Com o intuito de recuperar impactos financeiros bilionários, e em busca de ressarcimento dos fundos da empresa, acionistas da Petrobras deflagraram procedimentos arbitrais, que fornecem vantagens comparativas em relação ao procedimento judicial por contarem com maior celeridade e discrição. Embora não tenha havido a celebração de convenção arbitral específica para lidar com conflitos relativos aos casos, os procedimentos foram instaurados com fundamento no art. 58 do Estatuto da Petrobras, que afirma:

Art. 58. Deverão ser resolvidas por meio de arbitragem, obedecidas as regras previstas pela Câmara de Arbitragem do Mercado, as disputas ou controvérsias que envolvam a Companhia, seus acionistas, os administradores e conselheiros fiscais, tendo por objeto a aplicação das disposições contidas na Lei nº 6.404, de 1976, neste Estatuto Social, nas normas editadas pelo Conselho Monetário Nacional, pelo Banco Central do Brasil e pela Comissão de Valores Mobiliários, bem como nas demais normas aplicáveis ao funcionamento do mercado de capitais em geral, além daquelas constantes dos contratos eventualmente celebrados pela Petrobras com bolsa de valores ou entidade mantenedora de mercado de balcão organizado, credenciada na Comissão de Valores Mobiliários, tendo por objetivo a adoção de padrões de governança societária fixados por estas entidades, e dos respectivos regulamentos de práticas diferenciadas de governança corporativa, se for o caso.
Até o momento, esses procedimentos determinaram que a União deve ressarcir em torno R$ 166 bilhões aos cofres da estatal. A Advocacia-Geral da União (AGU) recorreu ao Poder Judiciário para anular a sentença arbitral, argumentando que a arbitragem apenas se estabelece mediante acordo entre as partes e não há instrumento, seja em cláusula compromissória – celebrada antes do surgimento do conflito -, seja em compromisso arbitral – celebrada após a contenda -, que vincule a União aos procedimentos arbitrais em questão.

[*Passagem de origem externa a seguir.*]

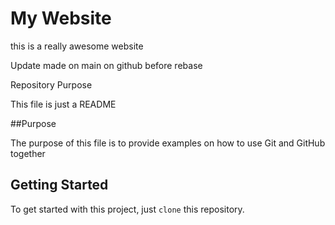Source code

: # My Website

this is a really awesome website

Update made on main on github before rebase

Repository Purpose

This file is just a README

##Purpose

The purpose of this file is to provide examples
on how to use Git and GitHub together

## Getting Started

To get started with this project, just `clone` this repository.
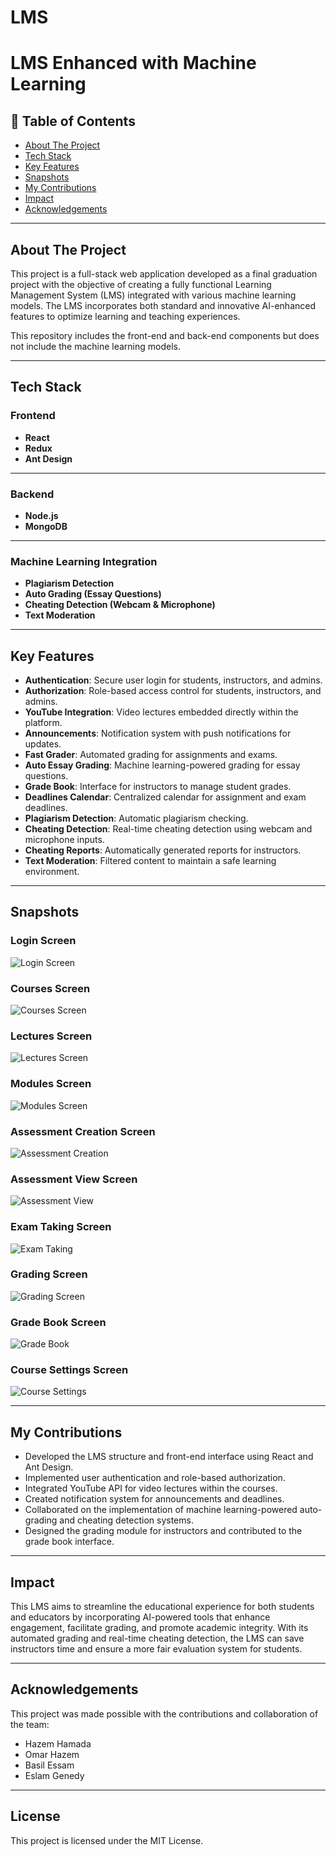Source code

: # LMS
# LMS Enhanced with Machine Learning

## 📝 Table of Contents
- [About The Project](#about-the-project)
- [Tech Stack](#tech-stack)
- [Key Features](#key-features)
- [Snapshots](#snapshots)
- [My Contributions](#my-contributions)
- [Impact](#impact)
- [Acknowledgements](#acknowledgements)

---

## About The Project
This project is a full-stack web application developed as a final graduation project with the objective of creating a fully functional Learning Management System (LMS) integrated with various machine learning models. The LMS incorporates both standard and innovative AI-enhanced features to optimize learning and teaching experiences. 

This repository includes the front-end and back-end components but does not include the machine learning models.

---

## Tech Stack

### Frontend
- **React**
- **Redux**
- **Ant Design**

---

### Backend
- **Node.js**
- **MongoDB**

---

### Machine Learning Integration
- **Plagiarism Detection**
- **Auto Grading (Essay Questions)**
- **Cheating Detection (Webcam & Microphone)**
- **Text Moderation**

---

## Key Features
- **Authentication**: Secure user login for students, instructors, and admins.
- **Authorization**: Role-based access control for students, instructors, and admins.
- **YouTube Integration**: Video lectures embedded directly within the platform.
- **Announcements**: Notification system with push notifications for updates.
- **Fast Grader**: Automated grading for assignments and exams.
- **Auto Essay Grading**: Machine learning-powered grading for essay questions.
- **Grade Book**: Interface for instructors to manage student grades.
- **Deadlines Calendar**: Centralized calendar for assignment and exam deadlines.
- **Plagiarism Detection**: Automatic plagiarism checking.
- **Cheating Detection**: Real-time cheating detection using webcam and microphone inputs.
- **Cheating Reports**: Automatically generated reports for instructors.
- **Text Moderation**: Filtered content to maintain a safe learning environment.

---

## Snapshots

### Login Screen
![Login Screen](login_screen.png)

### Courses Screen
![Courses Screen](courses_screen.png)

### Lectures Screen
![Lectures Screen](lectures_screen.png)

### Modules Screen
![Modules Screen](modules_screen.png)

### Assessment Creation Screen
![Assessment Creation](assessment_creation.png)

### Assessment View Screen
![Assessment View](assessment_view.png)

### Exam Taking Screen
![Exam Taking](exam_taking.png)

### Grading Screen
![Grading Screen](grading_screen.png)

### Grade Book Screen
![Grade Book](grade_book.png)

### Course Settings Screen
![Course Settings](course_settings.png)

---

## My Contributions
- Developed the LMS structure and front-end interface using React and Ant Design.
- Implemented user authentication and role-based authorization.
- Integrated YouTube API for video lectures within the courses.
- Created notification system for announcements and deadlines.
- Collaborated on the implementation of machine learning-powered auto-grading and cheating detection systems.
- Designed the grading module for instructors and contributed to the grade book interface.

---

## Impact
This LMS aims to streamline the educational experience for both students and educators by incorporating AI-powered tools that enhance engagement, facilitate grading, and promote academic integrity. With its automated grading and real-time cheating detection, the LMS can save instructors time and ensure a more fair evaluation system for students.

---

## Acknowledgements
This project was made possible with the contributions and collaboration of the team:
- Hazem Hamada
- Omar Hazem
- Basil Essam
- Eslam Genedy

---

## License
This project is licensed under the MIT License.
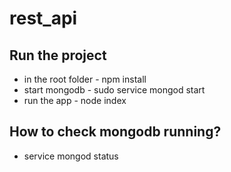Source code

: # rest_api

## Run the project
  - in the root folder - npm install
  - start mongodb - sudo service mongod start
  - run the app - node index

## How to check mongodb running?
  - service mongod status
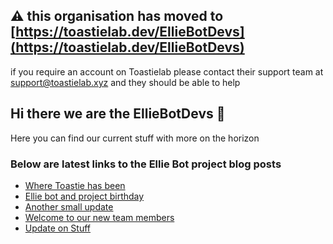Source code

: ## ⚠️ this organisation has moved to [https://toastielab.dev/EllieBotDevs](https://toastielab.dev/EllieBotDevs)

if you require an account on Toastielab please contact their support team at support@toastielab.xyz and they should be able to help

## Hi there we are the EllieBotDevs 👋

Here you can find our current stuff with more on the horizon

### Below are latest links to the Ellie Bot project blog posts

<!-- BLOG-POST-LIST:START -->
- [Where Toastie has been](https://blog.elliebot.net/where-toastie-has-been)
- [Ellie bot and project birthday](https://blog.elliebot.net/ellie-bday-2022)
- [Another small update](https://blog.elliebot.net/another-update)
- [Welcome to our new team members](https://blog.elliebot.net/welcome-team-members)
- [Update on Stuff](https://blog.elliebot.net/small-update-on-things)
<!-- BLOG-POST-LIST:END -->

<!--

**Here are some ideas to get you started:**

🙋‍♀️ A short introduction - what is your organization all about?
🌈 Contribution guidelines - how can the community get involved?
👩‍💻 Useful resources - where can the community find your docs? Is there anything else the community should know?
🍿 Fun facts - what does your team eat for breakfast?
🧙 Remember, you can do mighty things with the power of [Markdown](https://docs.github.com/github/writing-on-github/getting-started-with-writing-and-formatting-on-github/basic-writing-and-formatting-syntax)
-->
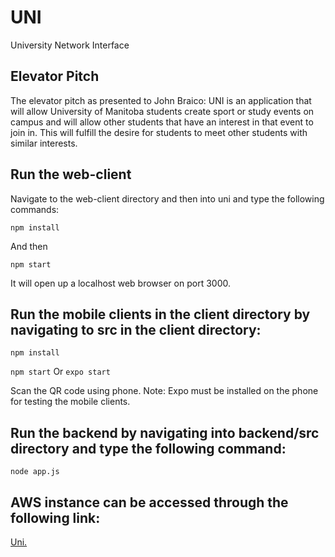 # UNI
University Network Interface

## Elevator Pitch 
The elevator pitch as presented to John Braico:
UNI is an application that will allow University of Manitoba students create sport or study events on campus and will allow other students that have an interest in that event to join in. This will fulfill the desire for students to meet other students with similar interests.

## Run the web-client
Navigate to the web-client directory and then into uni and type the following commands:

`npm install`

And then 

`npm start`

It will open up a localhost web browser on port 3000.

## Run the mobile clients in the client directory by navigating to src in the client directory:

`npm install`

`npm start` Or `expo start`


Scan the QR code using phone. Note: Expo must be installed on the phone for testing the mobile clients.

## Run the backend by navigating into backend/src directory and type the following command:

`node app.js` 


## AWS instance can be accessed through the following link:

[Uni.](http://ec2-99-79-39-110.ca-central-1.compute.amazonaws.com:3000)
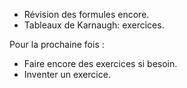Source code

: * Révision des formules encore.
* Tableaux de Karnaugh: exercices.

Pour la prochaine fois :

* Faire encore des exercices si besoin.
* Inventer un exercice.
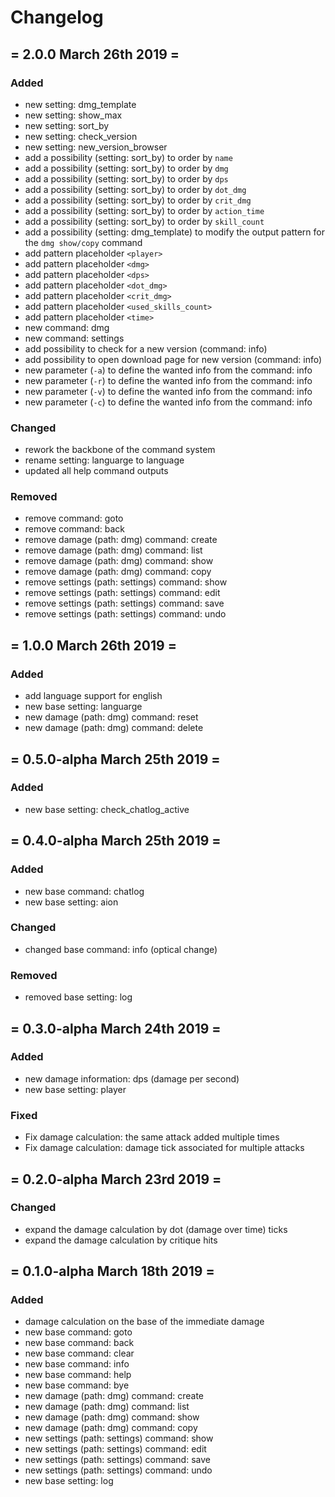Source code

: # Changelog
## = 2.0.0 March 26th 2019 =
### Added
- new setting: dmg_template
- new setting: show_max
- new setting: sort_by
- new setting: check_version
- new setting: new_version_browser
- add a possibility (setting: sort_by) to order by `name`
- add a possibility (setting: sort_by) to order by `dmg`
- add a possibility (setting: sort_by) to order by `dps`
- add a possibility (setting: sort_by) to order by `dot_dmg`
- add a possibility (setting: sort_by) to order by `crit_dmg`
- add a possibility (setting: sort_by) to order by `action_time`
- add a possibility (setting: sort_by) to order by `skill_count`
- add a possibility (setting: dmg_template) to modify the output pattern for the `dmg show/copy` command
- add pattern placeholder `<player>`
- add pattern placeholder `<dmg>`
- add pattern placeholder `<dps>`
- add pattern placeholder `<dot_dmg>`
- add pattern placeholder `<crit_dmg>`
- add pattern placeholder `<used_skills_count>`
- add pattern placeholder `<time>`
- new command: dmg
- new command: settings
- add possibility to check for a new version (command: info)
- add possibility to open download page for new version (command: info)
- new parameter (`-a`) to define the wanted info from the command: info
- new parameter (`-r`) to define the wanted info from the command: info
- new parameter (`-v`) to define the wanted info from the command: info
- new parameter (`-c`) to define the wanted info from the command: info
### Changed
- rework the backbone of the command system
- rename setting: languarge to language
- updated all help command outputs
### Removed
- remove command: goto
- remove command: back
- remove damage (path: dmg) command: create
- remove damage (path: dmg) command: list
- remove damage (path: dmg) command: show
- remove damage (path: dmg) command: copy
- remove settings (path: settings) command: show
- remove settings (path: settings) command: edit
- remove settings (path: settings) command: save
- remove settings (path: settings) command: undo
## = 1.0.0 March 26th 2019 =
### Added
- add language support for english
- new base setting: languarge
- new damage (path: dmg) command: reset
- new damage (path: dmg) command: delete
## = 0.5.0-alpha March 25th 2019 =
### Added
- new base setting: check_chatlog_active
## = 0.4.0-alpha March 25th 2019 =
### Added
- new base command: chatlog
- new base setting: aion
### Changed
- changed base command: info (optical change)
### Removed
- removed base setting: log
## = 0.3.0-alpha March 24th 2019 =
### Added
- new damage information: dps (damage per second) 
- new base setting: player
### Fixed
- Fix damage calculation: the same attack added multiple times
- Fix damage calculation: damage tick associated for multiple attacks
## = 0.2.0-alpha March 23rd 2019 =
### Changed
- expand the damage calculation by dot (damage over time) ticks
- expand the damage calculation by critique hits
## = 0.1.0-alpha March 18th 2019 =
### Added
- damage calculation on the base of the immediate damage
- new base command: goto
- new base command: back
- new base command: clear
- new base command: info
- new base command: help
- new base command: bye
- new damage (path: dmg) command: create
- new damage (path: dmg) command: list
- new damage (path: dmg) command: show
- new damage (path: dmg) command: copy
- new settings (path: settings) command: show
- new settings (path: settings) command: edit
- new settings (path: settings) command: save
- new settings (path: settings) command: undo
- new base setting: log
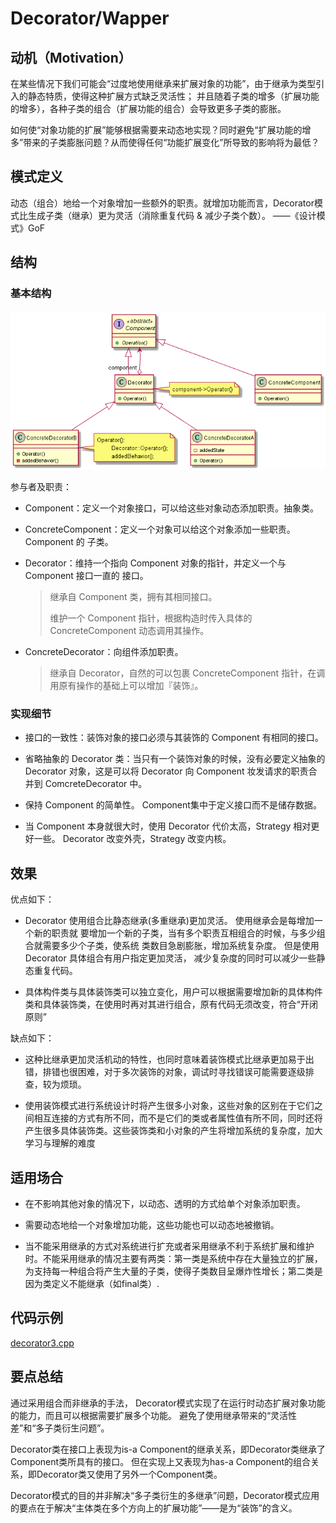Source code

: # Decorator/Wapper

## 动机（Motivation）

在某些情况下我们可能会“过度地使用继承来扩展对象的功能”，由于继承为类型引入的静态特质，使得这种扩展方式缺乏灵活性；
并且随着子类的增多（扩展功能的增多），各种子类的组合（扩展功能的组合）会导致更多子类的膨胀。

如何使“对象功能的扩展”能够根据需要来动态地实现？同时避免“扩展功能的增多”带来的子类膨胀问题？从而使得任何“功能扩展变化”所导致的影响将为最低？

## 模式定义

动态（组合）地给一个对象增加一些额外的职责。就增加功能而言，Decorator模式比生成子类（继承）更为灵活（消除重复代码 & 减少子类个数）。
——《设计模式》GoF



## 结构

### 基本结构

![UML](./DEcorator.png)

参与者及职责：

+   Component：定义一个对象接口，可以给这些对象动态添加职责。抽象类。

+   ConcreteComponent：定义一个对象可以给这个对象添加一些职责。 Component 的 子类。

+   Decorator：维持一个指向 Component 对象的指针，并定义一个与 Component 接口一直的
    接口。

    > 继承自 Component 类，拥有其相同接口。
    >
    > 维护一个 Component 指针，根据构造时传入具体的 ConcreteComponent 动态调用其操作。

+   ConcreteDecorator：向组件添加职责。

    > 继承自 Decorator，自然的可以包裹 ConcreteComponent 指针，在调用原有操作的基础上可以增加『装饰』。

### 实现细节

+   接口的一致性：装饰对象的接口必须与其装饰的 Component 有相同的接口。

+   省略抽象的 Decorator 类：当只有一个装饰对象的时候，没有必要定义抽象的 Decorator 
    对象，这是可以将 Decorator 向 Component 妆发请求的职责合并到 ComcreteDecorator
    中。

+   保持 Component 的简单性。 Component集中于定义接口而不是储存数据。

+   当 Component 本身就很大时，使用 Decorator 代价太高，Strategy 相对更好一些。
    Decorator 改变外壳，Strategy 改变内核。

## 效果

优点如下：

+   Decorator 使用组合比静态继承(多重继承)更加灵活。 使用继承会是每增加一个新的职责就
    要增加一个新的子类，当有多个职责互相组合的时候，与多少组合就需要多少个子类，使系统
    类数目急剧膨胀，增加系统复杂度。 但是使用 Decorator 具体组合有用户指定更加灵活，
    减少复杂度的同时可以减少一些静态重复代码。

+   具体构件类与具体装饰类可以独立变化，用户可以根据需要增加新的具体构件类和具体装饰类，在使用时再对其进行组合，原有代码无须改变，符合“开闭原则”

缺点如下：

+   这种比继承更加灵活机动的特性，也同时意味着装饰模式比继承更加易于出错，排错也很困难，对于多次装饰的对象，调试时寻找错误可能需要逐级排查，较为烦琐。

+   使用装饰模式进行系统设计时将产生很多小对象，这些对象的区别在于它们之间相互连接的方式有所不同，而不是它们的类或者属性值有所不同，同时还将产生很多具体装饰类。这些装饰类和小对象的产生将增加系统的复杂度，加大学习与理解的难度


## 适用场合

+   在不影响其他对象的情况下，以动态、透明的方式给单个对象添加职责。

+   需要动态地给一个对象增加功能，这些功能也可以动态地被撤销。

+   当不能采用继承的方式对系统进行扩充或者采用继承不利于系统扩展和维护时。不能采用继承的情况主要有两类：第一类是系统中存在大量独立的扩展，为支持每一种组合将产生大量的子类，使得子类数目呈爆炸性增长；第二类是因为类定义不能继承（如final类）.

## 代码示例

[decorator3.cpp](./decorator3.cpp)

## 要点总结

通过采用组合而非继承的手法， Decorator模式实现了在运行时动态扩展对象功能的能力，而且可以根据需要扩展多个功能。
避免了使用继承带来的“灵活性差”和“多子类衍生问题”。

Decorator类在接口上表现为is-a Component的继承关系，即Decorator类继承了Component类所具有的接口。
但在实现上又表现为has-a Component的组合关系，即Decorator类又使用了另外一个Component类。

Decorator模式的目的并非解决“多子类衍生的多继承”问题，Decorator模式应用的要点在于解决“主体类在多个方向上的扩展功能”——是为“装饰”的含义。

A primeira manifestação judicial a respeito foi a da 22ª Vara Cível da Justiça Federal de São Paulo, que julgou procedente a ação declaratória proposta pela União, desvinculando-a do procedimento arbitral e, consequentemente, de responsabilidade eventualmente definida nessa esfera. Em seguida, a Fundação Movimento Universitário de Desenvolvimento Econômico e Social (Mudes) suscitou conflito de competência no Superior Tribunal de Justiça (STJ), afirmando que o juízo arbitral deve determinar questões atinentes à eficácia, validade e existência de cláusula compromissória. Essa alegação encontrou acolhimento no Tribunal Superior, que, por meio de decisão da Ministra Nancy Andrighi, publicada no dia 17 de fevereiro de 2021, anulou a decisão da 22ª Vara Cível de São Paulo, afirmando que ela teria adentrado competência reservada ao juízo arbitral. A Ministra Andrighi baseou-se no princípio da kompetenz-kompetenz, previsto no art. 8º, §1º da Lei nº 9.307/1996, e na disposição estatutária da arbitragem como meio para resolver conflitos entre acionistas.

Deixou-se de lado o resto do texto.